It is no small irony that ours is an age of science and technology — disciplines which depend by their very nature on the absolute, unchanging, and permanent laws of nature. Yet this same age rejects or disdains the concept of absolutes and transcendent truth. No one questions the speed of light, or the Pythagorean theorem, or the laws of gravity, or the quirky and counter-intuitive physics of subatomic particles. The postmodernist whose narrative does not accept the law of gravity will still need a sidewalk cleanup crew when he flings himself from a tall building, believing he can fly.
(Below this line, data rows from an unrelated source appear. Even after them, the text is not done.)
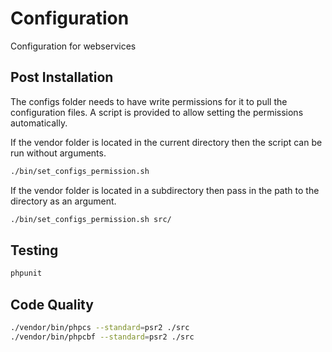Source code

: # Configuration
Configuration for webservices


## Post Installation

The configs folder needs to have write permissions for it to pull the configuration files.
A script is provided to allow setting the permissions automatically.

If the vendor folder is located in the current directory then the script can be run without arguments.
```bash
./bin/set_configs_permission.sh
```

If the vendor folder is located in a subdirectory then pass in the path to the directory as an argument.
```bash
./bin/set_configs_permission.sh src/
```

## Testing
```bash
phpunit
```

## Code Quality
```bash
./vendor/bin/phpcs --standard=psr2 ./src
./vendor/bin/phpcbf --standard=psr2 ./src
```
The difference, of course, is that the absolutes of physics and science apply to the physical world, quantifiable and tangible in greater or lesser measure, while the absolutes of ethics, morality, and religion touch on the metaphysical, the invisible, the philosophical, the theological. The materialist rejects such notions outright, as superstition, “values” (i.e., individual beliefs or preferences based on nothing more than feelings or bias), as mindless evolutionary survival skills, or the dying remnants of an age of ignorance. Absolutes are rejected because of the presuppositions of constricted materialism, the arrogance and conceits of intellectualism, the notion that if it cannot be weighed or measured it does not exist. But the deeper and more fundamental reason for the rejection of transcendent absolutes is simply this: such absolutes make moral claims upon us.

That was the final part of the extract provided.